和泉利典監督から、甲子園でのベンチ入り選手が発表されるのと同時に背番号が配られた時の事だった。指揮官から「赤沢亮平」と呼び出された。すると、誰よりも大きな声で「はあい」と大声を上げ背番号14を受け取った。その大声が、仲間にも笑顔を与えた。
赤沢は、中学生の時「倉敷ビガース」のエースとしてチームを中四国大会優勝に2度導くなど大活躍。それだけに、ナインの心理状態や苦悩が、よくわかる選手。レギュラーの座は逃がしたが「チームの役に立ちたい」と側面からの支援に全力を注ぐ。
対駒大苫小牧戦。六回裏、無死一二塁のピンチ。顔をこわばせてマウンドに集まる内野陣のもとへベンチを飛び出し全力疾走で駆け寄った。
開口一番「いや~。昨日、彼女に振られちゃったよ。」一瞬の沈黙の後、内野陣に笑顔が戻った。
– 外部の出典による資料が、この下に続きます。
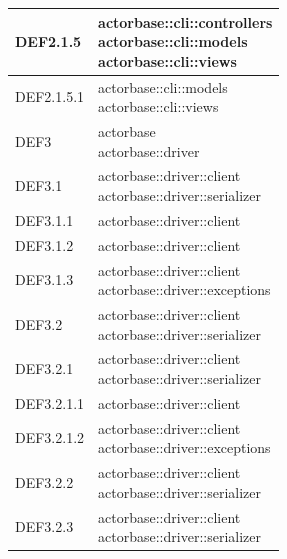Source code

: \documentclass{scalatekids-article}
\begin{document}
\begin{longtable}[H]{|p{3.5cm}|p{7.5cm}|}
  \hline
  DEF2.1.5 & \multiLineCell[t]{actorbase::cli::controllers\\actorbase::cli::models\\actorbase::cli::views\\}\\
  \hline
  DEF2.1.5.1 & \multiLineCell[t]{actorbase::cli::models\\actorbase::cli::views\\}\\
  \hline
  DEF3 & \multiLineCell[t]{actorbase\\actorbase::driver\\}\\
  \hline
  DEF3.1 & \multiLineCell[t]{actorbase::driver::client\\actorbase::driver::serializer\\}\\
  \hline
  DEF3.1.1 & \multiLineCell[t]{actorbase::driver::client\\}\\
  \hline
  DEF3.1.2 & \multiLineCell[t]{actorbase::driver::client\\}\\
  \hline
  DEF3.1.3 & \multiLineCell[t]{actorbase::driver::client\\actorbase::driver::exceptions\\}\\
  \hline
  DEF3.2 & \multiLineCell[t]{actorbase::driver::client\\actorbase::driver::serializer\\}\\
  \hline
  DEF3.2.1 & \multiLineCell[t]{actorbase::driver::client\\actorbase::driver::serializer\\}\\
  \hline
  DEF3.2.1.1 & \multiLineCell[t]{actorbase::driver::client\\}\\
  \hline
  DEF3.2.1.2 & \multiLineCell[t]{actorbase::driver::client\\actorbase::driver::exceptions\\}\\
  \hline
  DEF3.2.2 & \multiLineCell[t]{actorbase::driver::client\\actorbase::driver::serializer\\}\\
  \hline
  DEF3.2.3 & \multiLineCell[t]{actorbase::driver::client\\actorbase::driver::serializer\\}\\

\end{longtable}
\end{document}
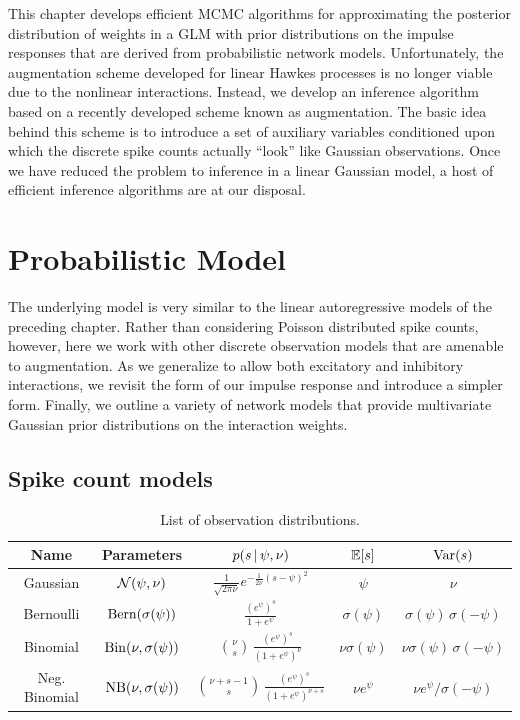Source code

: This chapter develops efficient MCMC algorithms for approximating the
posterior distribution of weights in a GLM with prior distributions on
the impulse responses that are derived from probabilistic network
models.  Unfortunately, the augmentation scheme developed for linear
Hawkes processes is no longer viable due to the nonlinear
interactions. Instead, we develop an inference algorithm based on a
recently developed scheme known as \polyagamma augmentation. The basic
idea behind this scheme is to introduce a set of auxiliary variables
conditioned upon which the discrete spike counts actually ``look''
like Gaussian observations.  Once we have reduced the problem to
inference in a linear Gaussian model, a host of efficient inference
algorithms are at our disposal.


\section{Probabilistic Model}
The underlying model is very similar to the linear autoregressive 
models of the preceding chapter. Rather than considering Poisson 
distributed spike counts, however, here we work with other discrete 
observation models that are amenable to \polyagamma augmentation. 
As we generalize to allow both excitatory and inhibitory interactions, 
we revisit the form of our impulse response and introduce a simpler
form. Finally, we outline a variety of network models that provide 
multivariate Gaussian prior distributions on the interaction weights.

\subsection{Spike count models}

\begin{table}
\begin{center}
\begin{tabular}{c|c|c|c|c}
  \textbf{Name} & Parameters & $p(s \,|\, \psi, \nu)$ & $\mathbb{E}[s]$ & $\mathrm{Var}(s)$ \\
  \hline
  Gaussian 
  & $\mathcal{N}(\psi, \nu)$ 
  & $\frac{1}{\sqrt{2 \pi \nu}} e^{ -\frac{1}{2 \nu} (s - \psi)^2}$
  & $\psi$ & $\nu$ \\
  Bernoulli 
  & $\mathrm{Bern}(\sigma(\psi))$ 
  & $\frac{(e^\psi)^s}{1+e^\psi}$
  & $\sigma(\psi)$ & $\sigma(\psi) \, \sigma(-\psi)$ \\
  Binomial 
  & $\mathrm{Bin}(\nu, \sigma(\psi))$ 
  & ${\nu \choose s} \,\frac{(e^\psi)^s}{(1+e^\psi)^\nu}$
  & $\nu \sigma(\psi)$ & $\nu \sigma(\psi) \, \sigma(-\psi)$ \\
  Neg. Binomial 
  & $\mathrm{NB}(\nu, \sigma(\psi))$
  & ${\nu +s - 1 \choose s} \,\frac{(e^\psi)^s}{(1+e^\psi)^{\nu+s}}$
  & $\nu e^\psi$ & $\nu e^\psi / \sigma(-\psi)$ \\
\end{tabular}
\end{center}
\caption{List of observation distributions.}
\label{tab:obs_models}
\end{table}

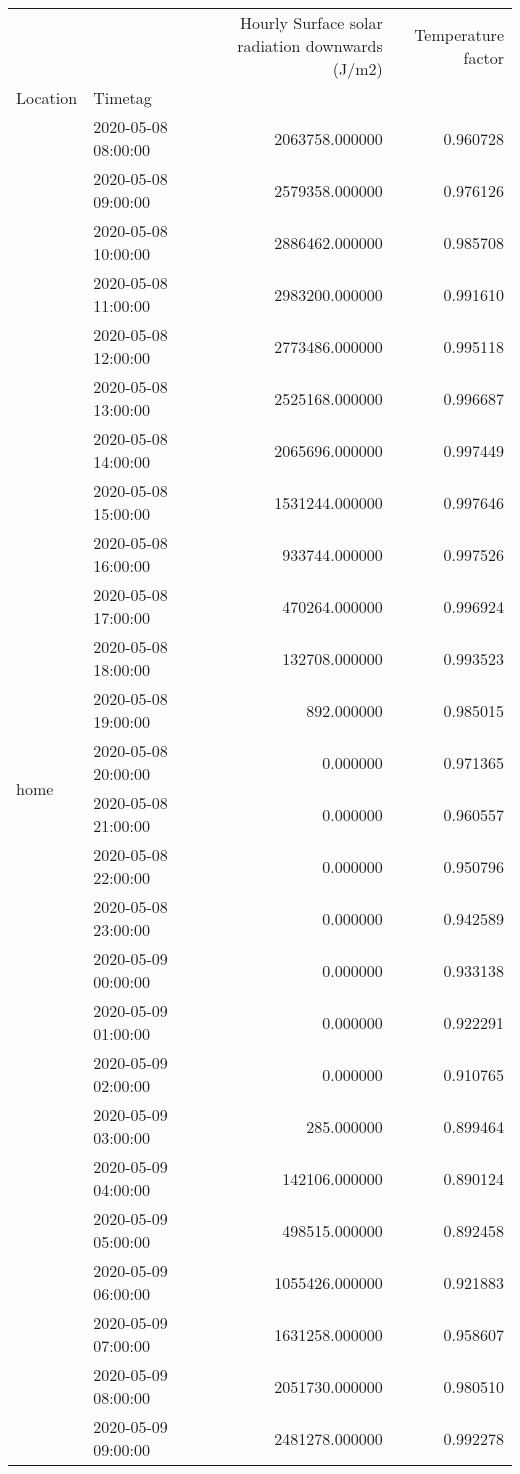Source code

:\begin{tabular}{llrr}
 &  & Hourly Surface solar radiation downwards (J/m2) & Temperature factor \\
Location & Timetag &  &  \\
\multirow[c]{1186}{*}{home} & 2020-05-08 08:00:00 & 2063758.000000 & 0.960728 \\
 & 2020-05-08 09:00:00 & 2579358.000000 & 0.976126 \\
 & 2020-05-08 10:00:00 & 2886462.000000 & 0.985708 \\
 & 2020-05-08 11:00:00 & 2983200.000000 & 0.991610 \\
 & 2020-05-08 12:00:00 & 2773486.000000 & 0.995118 \\
 & 2020-05-08 13:00:00 & 2525168.000000 & 0.996687 \\
 & 2020-05-08 14:00:00 & 2065696.000000 & 0.997449 \\
 & 2020-05-08 15:00:00 & 1531244.000000 & 0.997646 \\
 & 2020-05-08 16:00:00 & 933744.000000 & 0.997526 \\
 & 2020-05-08 17:00:00 & 470264.000000 & 0.996924 \\
 & 2020-05-08 18:00:00 & 132708.000000 & 0.993523 \\
 & 2020-05-08 19:00:00 & 892.000000 & 0.985015 \\
 & 2020-05-08 20:00:00 & 0.000000 & 0.971365 \\
 & 2020-05-08 21:00:00 & 0.000000 & 0.960557 \\
 & 2020-05-08 22:00:00 & 0.000000 & 0.950796 \\
 & 2020-05-08 23:00:00 & 0.000000 & 0.942589 \\
 & 2020-05-09 00:00:00 & 0.000000 & 0.933138 \\
 & 2020-05-09 01:00:00 & 0.000000 & 0.922291 \\
 & 2020-05-09 02:00:00 & 0.000000 & 0.910765 \\
 & 2020-05-09 03:00:00 & 285.000000 & 0.899464 \\
 & 2020-05-09 04:00:00 & 142106.000000 & 0.890124 \\
 & 2020-05-09 05:00:00 & 498515.000000 & 0.892458 \\
 & 2020-05-09 06:00:00 & 1055426.000000 & 0.921883 \\
 & 2020-05-09 07:00:00 & 1631258.000000 & 0.958607 \\
 & 2020-05-09 08:00:00 & 2051730.000000 & 0.980510 \\
 & 2020-05-09 09:00:00 & 2481278.000000 & 0.992278 \\

\end{tabular}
「こんなピンチはどうってことない。何て事ない。何点取られてもいいから、野球を楽しもう。」直後、相手打線を2三振と盗塁死に抑え最大の危機を脱した。「野球は9人でやるものではない。」が持論。「力を抜け。」三塁コーチャーボックスから大きな声が途切れる事はない。指揮官からも「一番野球を知っている。」と太鼓判。
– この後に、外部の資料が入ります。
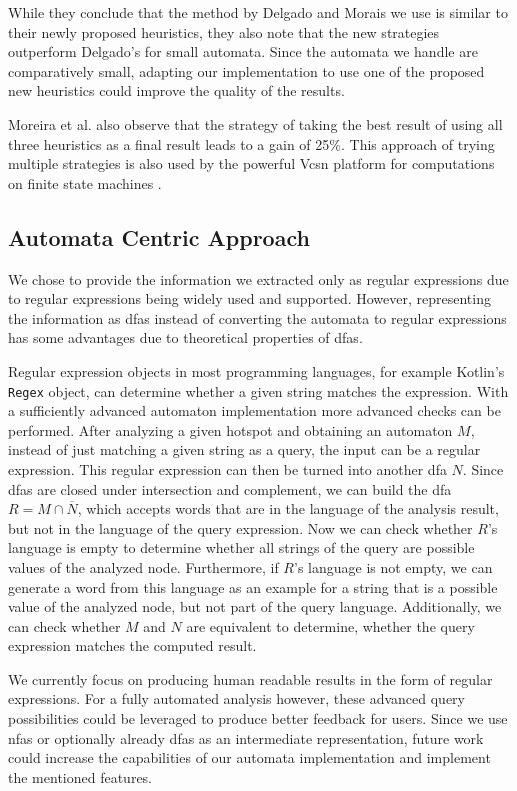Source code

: While they conclude that the method by Delgado and Morais \cite{delgado} we use is similar to their newly proposed heuristics, they also note that the new strategies outperform Delgado's for small automata. Since the automata we handle are comparatively small, adapting our implementation to use one of the proposed new heuristics could improve the quality of the results.

Moreira et al. also observe that the strategy of taking the best result of using all three heuristics as a final result leads to a gain of 25\%. This approach of trying multiple strategies is also used by the powerful Vcsn platform for computations on finite state machines \cite{vcsn}.

\subsection{Automata Centric Approach}

We chose to provide the information we extracted only as regular expressions due to regular expressions being widely used and supported.
However, representing the information as \acp{dfa} instead of converting the automata to regular expressions has some advantages due to theoretical properties of \acp{dfa}.

Regular expression objects in most programming languages, for example Kotlin's \lstinline|Regex| object, can determine whether a given string matches the expression. With a sufficiently advanced automaton implementation more advanced checks can be performed.
After analyzing a given hotspot and obtaining an automaton $M$, instead of just matching a given string as a query, the input can be a regular expression. This regular expression can then be turned into another \ac{dfa} $N$.
Since \acp{dfa} are closed under intersection and complement, we can build the \ac{dfa} $R = M \cap \overline{N}$, which accepts words that are in the language of the analysis result, but not in the language of the query expression.
Now we can check whether $R$'s language is empty to determine whether all strings of the query are possible values of the analyzed node. Furthermore, if $R$'s language is not empty, we can generate a word from this language as an example for a string that is a possible value of the analyzed node, but not part of the query language.
Additionally, we can check whether $M$ and $N$ are equivalent to determine, whether the query expression matches the computed result.

We currently focus on producing human readable results in the form of regular expressions. For a fully automated analysis however, these advanced query possibilities could be leveraged to produce better feedback for users.
Since we use \acp{nfa} or optionally already \acp{dfa} as an intermediate representation, future work could increase the capabilities of our automata implementation and implement the mentioned features.

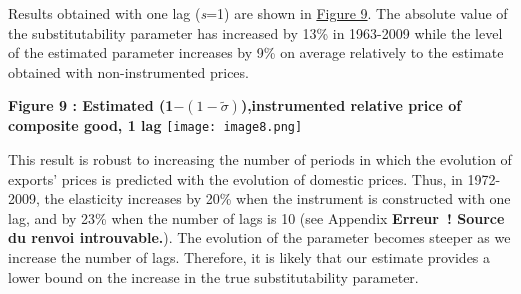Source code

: \documentclass[12pt,twoside,a4paper,notitlepage]{article}
\begin{document}
{Results obtained with one lag (\textit{s}=1) are shown in {\hyperref[ref-010]{Figure 9}}.
The absolute value of the substitutability parameter has increased by 13\% in 1963-2009 while the level of the estimated parameter increases by 9\% on average relatively to the estimate obtained with non-instrumented prices.


\textbf{ \label{ref-010}Figure 9 : Estimated (1${-}(1-\tilde{\sigma })$),instrumented relative price of composite good, 1 lag}
\texttt{[image: image8.png]} 

This result is robust to increasing the number of periods in which the evolution of exports' prices is predicted with the evolution of domestic prices.
Thus, in 1972-2009, the elasticity increases by 20\% when the instrument is constructed with one lag, and by 23\% when the number of lags is 10 (see Appendix \textbf{Erreur~! Source du renvoi introuvable.}).
The evolution of the parameter becomes steeper as we increase the number of lags.
Therefore, it is likely that our estimate provides a lower bound on the increase in the true substitutability parameter.
%
}
\end{document}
二回裏の攻撃で当たりは浅かったが、迷わず二塁走者を先制の本塁へと向かわせた。「センターがボールを弾くような気がした。だめでも次の回は俊足の大森だから。」後に、倉敷工監督に就く事になる中山隆幸部長は「チームを一つに、まとめてくれる。」と全幅の信頼を置く。仲間は「亮平は、10人目のレギュラー」と言う。
赤沢は、三塁を蹴って本塁に帰れるタイミングを研究。練習試合で外野手の肩の力と走者の走力を見て、回せるタイミングを探した。それには打球と走者が、一つの視野に入れる位置取りが大事であろう。
こうした赤沢を、大会のダイジェスト番組「熱闘甲子園」のキャスターを務める長嶋三奈氏が取材に来た。長嶋氏の父は長嶋茂雄元巨人監督。その取材の模様と試合で三塁コーチャーの中から、大声と右手をグルグル回すコーチャーぶりが「熱闘甲子園」の中で放送されたのである。
次の相手は今治西。「僕の笑顔でリラックスしてくれるのなら本望。これからも、選手のプレーしやすい雰囲気を作りたい。」と赤沢。
三塁コーチャーボックスが自分のポジション。背番号14赤沢亮平、なるべく長く甲子園にいたい。しかし、伝令に行きベンチに帰るとぐっと白球を握りしめ、バットにチラッと目をやる事もあったのはなぜなのだろうか。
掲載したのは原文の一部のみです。